Itinérances – Galerie Polka
« Mémoires de la lumière » de Daido Moriyama
Grand admirateur de Jacques Kerouac et revendiquant l’influence de William Klein, le japonais Daido Moriyama a sillonné le Japon de l’après-capitulation de 1945 pour en rapporter sa vision d’un empire en pleine mutation. On découvre à travers ses clichés si typiques, en noir et blanc, granuleux, saturés, surexposés, le tableau d’un pays inquiet, oscillant entre tradition et modernité, en perte de repères face à une occidentalisation galopante. Immortalisant des scènes de rue, ramenant des portraits d’enfants ou de femmes, ce photographe né à Osaka en 1938 a laissé son inspiration venir au gré de ses pérégrinations, avec comme fil d’Ariane, ses souvenirs.
Paris Impérial de Massimo Siragusa
Quel parisien(ne) n’a pas regardé parfois amusé, ou moqueur, ces touristes écoutant doctement du haut d’un bus impérial les commentaires du haut-parleur et prenant frénétiquement des photos le long de leur parcours ? A l’invitation de la galerie Polka, Massimo Siragusa s’est glissé avec délectation et curiosité dans la peau d’un touriste.

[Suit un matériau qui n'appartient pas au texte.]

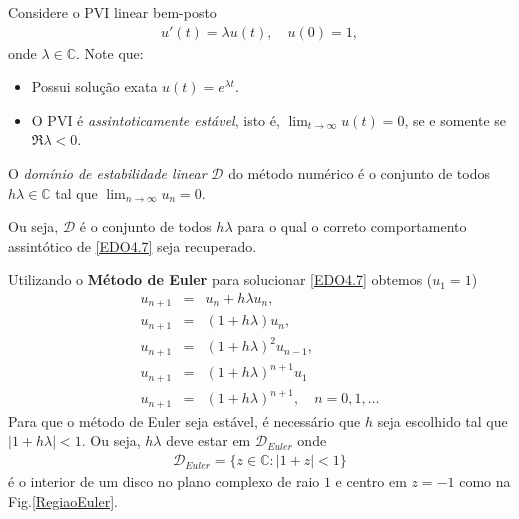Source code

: Considere o PVI linear bem-posto
\begin{eqnarray}\label{EDO4.7}
  u'(t)= \lambda u(t), \quad  u(0)=1,
\end{eqnarray}
onde $\lambda  \in  \mathbb{C}$. Note que:
\begin{itemize}
\item Possui solução exata $u(t)=e^{\lambda t}.$
\item O PVI é \emph{assintoticamente estável}, isto é, $\lim_{t\rightarrow \infty }u(t)=0$, se e somente se $\Re{\lambda }<0$.
\
\end{itemize}




\begin{defn}
O \emph{domínio de estabilidade linear} $\mathcal D$ do método numérico é o conjunto de todos $h\lambda  \in  \mathbb{C}$ tal que $\lim_{n\rightarrow \infty }u_n=0$.
\end{defn}

Ou seja, $\mathcal D$ é o conjunto de todos $h\lambda $ para o qual o correto comportamento assintótico de \eqref{EDO4.7} seja recuperado.



\begin{ex}
Utilizando o \textbf{Método de Euler} para solucionar \eqref{EDO4.7} obtemos ($u_1=1$)
\begin{eqnarray}
 u_{n+1}   & =& u_n+h\lambda u_n, \\
 u_{n+1}   & =& (1+h\lambda )u_n, \\
 u_{n+1}   & =& (1+h\lambda )^2u_{n-1}, \\
 u_{n+1}   & =& (1+h\lambda )^{n+1}u_1 \\
 u_{n+1}   & =& (1+h\lambda )^{n+1}  , \quad  n=0,1,\ldots
\end{eqnarray}
Para que o método de Euler seja estável, é necessário que $h$ seja escolhido tal que $|1+h\lambda |<1$. Ou seja, $h\lambda $ deve estar em $\mathcal D_{Euler}$ onde
\begin{eqnarray}
 \mathcal D_{Euler} = \{z \in  \mathbb{C}: |1+z|<1\}
\end{eqnarray}
é o interior de um disco no plano complexo de raio $1$ e centro em $z=-1$ como na Fig.\ref{RegiaoEuler}.
\end{ex}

Malgré cet angle de vue à priori très banal, Paris se dévoile en réalité comme une véritable scène de théâtre, avec ses personnages et surtout ses décors naturels composés de monuments historiques, magnifiés par cet éclairage si particulier et reconnaissable utilisé par le photographe italien : une lumière crue, à la limite de la surexposition.
Et pour ces spectateurs confortablement installés sur leur siège ambulant, la pièce n’a pas d’intrigues. En lieu et place, des détails fugaces qui surgissent au gré des points de passage du bus, ici un couple d’amoureux près de la coupole de l’Académie française, là des culturistes saisis en plein effort au jardin des Tuileries. A l’instar de ses prestigieux prédécesseurs – Doisneau, Klein…- qui ont immortalisé Paris, Massimo Siragusa a apporté sa vision de Paris, insolite certes, mais qui ne laissera pas indifférents les habitants blasés de la beauté de la capitale, ou les éternels amoureux de la ville-lumière.

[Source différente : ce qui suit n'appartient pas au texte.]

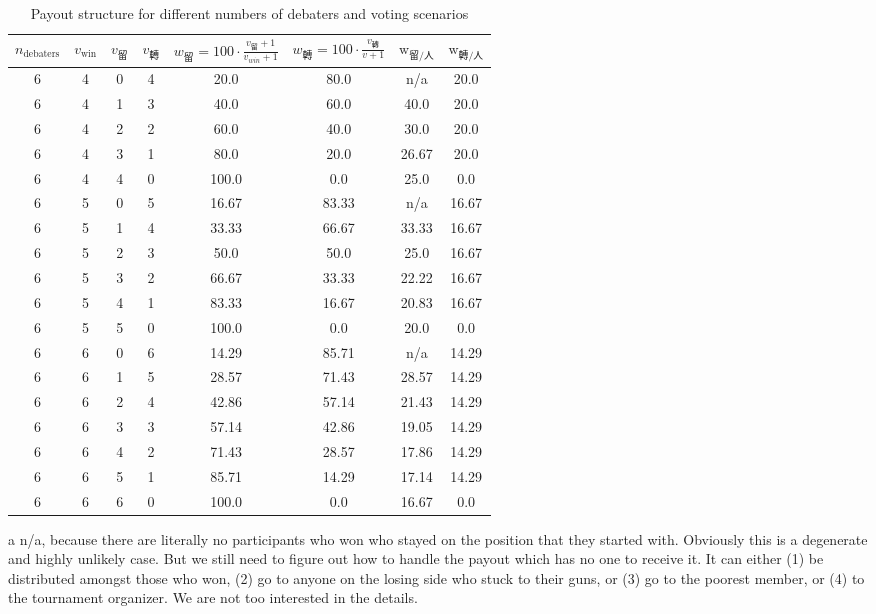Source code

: \begin{table}[h]
    \centering
    \small
    \begin{threeparttable}
    \begin{tabular}{cccccccc}    
    \toprule
    $n_{\text{debaters}}$ & $v_{\text{win}}$ & $v_{\text{留}}$ & $v_{\text{轉}}$ & $w_{\text{留}} = 100 \cdot \frac{v_{\text{留}}+1}{v_{win}+1} $ & $w_{\text{轉}} = 100\cdot\frac{v_{\text{轉}}}{v+1}$ & $\text{w}_{\text{留}/\text{人} }$ & $\text{w}_{\text{轉}/\text{人}}$ \\
    \midrule

6 & 4 & 0 & 4 & 20.0 & 80.0 & n/a\tnote{a} & 20.0 \\
6 & 4 & 1 & 3 & 40.0 & 60.0 & 40.0 & 20.0 \\
6 & 4 & 2 & 2 & 60.0 & 40.0 & 30.0 & 20.0 \\
6 & 4 & 3 & 1 & 80.0 & 20.0 & 26.67 & 20.0 \\
6 & 4 & 4 & 0 & 100.0 & 0.0 & 25.0 & 0.0 \\
6 & 5 & 0 & 5 & 16.67 & 83.33 & n/a\tnote{a} & 16.67 \\
6 & 5 & 1 & 4 & 33.33 & 66.67 & 33.33 & 16.67 \\
6 & 5 & 2 & 3 & 50.0 & 50.0 & 25.0 & 16.67 \\
6 & 5 & 3 & 2 & 66.67 & 33.33 & 22.22 & 16.67 \\
6 & 5 & 4 & 1 & 83.33 & 16.67 & 20.83 & 16.67 \\
6 & 5 & 5 & 0 & 100.0 & 0.0 & 20.0 & 0.0 \\
6 & 6 & 0 & 6 & 14.29 & 85.71 & n/a\tnote{a} & 14.29 \\
6 & 6 & 1 & 5 & 28.57 & 71.43 & 28.57 & 14.29 \\
6 & 6 & 2 & 4 & 42.86 & 57.14 & 21.43 & 14.29 \\
6 & 6 & 3 & 3 & 57.14 & 42.86 & 19.05 & 14.29 \\
6 & 6 & 4 & 2 & 71.43 & 28.57 & 17.86 & 14.29 \\
6 & 6 & 5 & 1 & 85.71 & 14.29 & 17.14 & 14.29 \\
6 & 6 & 6 & 0 & 100.0 & 0.0 & 16.67 & 0.0 \\
\bottomrule
\end{tabular}
\begin{tablenotes}
    \item[a] n/a, because there are literally no participants who won who stayed on the position that they started with. 
    Obviously this is a degenerate and highly unlikely case. But we still need to figure out how to handle the payout which has no one to receive it. It can either (1) be distributed amongst those who won, (2) go to anyone on the losing side who stuck to their guns, or (3) go to the poorest member, or (4) to the tournament organizer. We are not too interested in the details. 
\end{tablenotes}
\end{threeparttable}

\caption{Payout structure for different numbers of debaters and voting scenarios}
\end{table}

« William+Kate, 29 avril 2011 » de William Klein
Observé de France, l’un des pays où on « coupait la tête aux rois et reines » dixit William Klein lui-même, le mariage du prince William et de Kate Middleton a intrigué, provoqué amusement et curiosité. Alors que deux milliards d’individus regardaient la cérémonie religieuse derrière leur petite lucarne, William Klein s’est mêlé aux quelques milliers d’anglais rassemblés dans Hyde Park. Quelles pépites le photographe a-t-il rapportées de son immersion dans la foule anglaise ? Des portraits, kaléidoscopes de cette Angleterre kitsch, joyeuse, bonne enfant, fière de sa royauté – cette institution séculaire et en apparence anachronique – pas dupe de la communication autour du mariage, mais heureuse de participer à cet événement. Ce qui n’a pas empêché William Klein de résumer malicieusement d’une maxime bien française cet engouement : « Ces anglais, ils sont cinglés !».

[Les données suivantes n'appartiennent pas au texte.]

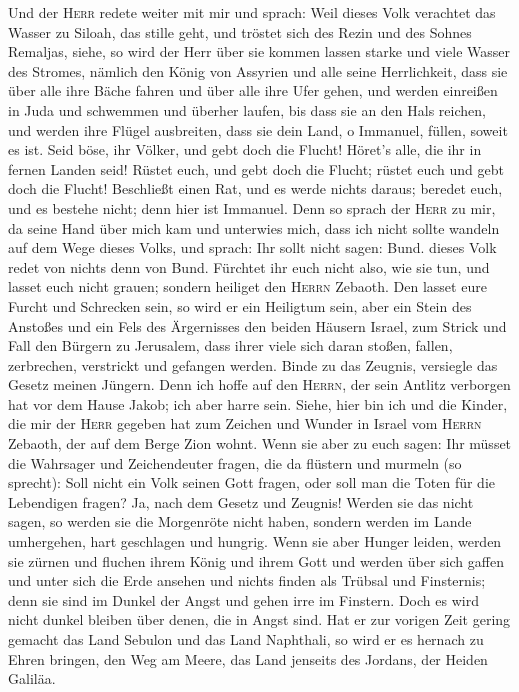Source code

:  Und der \textsc{Herr} redete weiter mit mir und sprach:
 Weil dieses Volk verachtet das Wasser zu Siloah, das
stille geht, und tröstet sich des Rezin und des Sohnes Remaljas,
 siehe, so wird der Herr über sie kommen lassen starke und
viele Wasser des Stromes, nämlich den König von Assyrien und alle seine
Herrlichkeit, dass sie über alle ihre Bäche fahren und über alle ihre
Ufer gehen,  und werden einreißen in Juda und schwemmen
und überher laufen, bis dass sie an den Hals reichen, und werden ihre
Flügel ausbreiten, dass sie dein Land, o Immanuel, füllen, soweit es
ist.  Seid böse, ihr Völker, und gebt doch die Flucht!
Höret's alle, die ihr in fernen Landen seid! Rüstet euch, und gebt doch
die Flucht; rüstet euch und gebt doch die Flucht! 
Beschließt einen Rat, und es werde nichts daraus; beredet euch, und es
bestehe nicht; denn hier ist Immanuel.  Denn so sprach
der \textsc{Herr} zu mir, da seine Hand über mich kam und unterwies
mich, dass ich nicht sollte wandeln auf dem Wege dieses Volks, und
sprach:  Ihr sollt nicht sagen: Bund. dieses Volk redet
von nichts denn von Bund. Fürchtet ihr euch nicht also, wie sie tun, und
lasset euch nicht grauen;  sondern heiliget den
\textsc{Herrn} Zebaoth. Den lasset eure Furcht und Schrecken sein,
 so wird er ein Heiligtum sein, aber ein Stein des
Anstoßes und ein Fels des Ärgernisses den beiden Häusern Israel, zum
Strick und Fall den Bürgern zu Jerusalem,  dass ihrer
viele sich daran stoßen, fallen, zerbrechen, verstrickt und gefangen
werden.  Binde zu das Zeugnis, versiegle das Gesetz
meinen Jüngern.  Denn ich hoffe auf den \textsc{Herrn},
der sein Antlitz verborgen hat vor dem Hause Jakob; ich aber harre sein.
 Siehe, hier bin ich und die Kinder, die mir der
\textsc{Herr} gegeben hat zum Zeichen und Wunder in Israel vom
\textsc{Herrn} Zebaoth, der auf dem Berge Zion wohnt. 
Wenn sie aber zu euch sagen: Ihr müsset die Wahrsager und Zeichendeuter
fragen, die da flüstern und murmeln (so sprecht): Soll nicht ein Volk
seinen Gott fragen, oder soll man die Toten für die Lebendigen fragen?
 Ja, nach dem Gesetz und Zeugnis! Werden sie das nicht
sagen, so werden sie die Morgenröte nicht haben,  sondern
werden im Lande umhergehen, hart geschlagen und hungrig. Wenn sie aber
Hunger leiden, werden sie zürnen und fluchen ihrem König und ihrem Gott
 und werden über sich gaffen und unter sich die Erde
ansehen und nichts finden als Trübsal und Finsternis; denn sie sind im
Dunkel der Angst und gehen irre im Finstern.  Doch es
wird nicht dunkel bleiben über denen, die in Angst sind. Hat er zur
vorigen Zeit gering gemacht das Land Sebulon und das Land Naphthali, so
wird er es hernach zu Ehren bringen, den Weg am Meere, das Land jenseits
des Jordans, der Heiden Galiläa.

« Holy Daughters » de Prune Noury
Comment rendre compte de la discrimination à l’égard des femmes en Inde, pays où la naissance d’une fille équivaut souvent à une calamité du fait de la persistance de la tradition de la dot, obligeant le chef de famille à réunir la somme adéquate, voire à s’endetter pendant des années pour pouvoir satisfaire les potentiels partis ?
Pas de dénonciation à proprement parler de la part de la jeune plasticienne indienne Prune Noury, plutôt une provocation amusée, à travers « Holy Daughters », ces étranges sculptures en bronze à corps de jeune femme et tête de vache sacrée, qu’elle a volontairement laissées à la curiosité des passants, dans des lieux publics de New Delhi en septembre 2010.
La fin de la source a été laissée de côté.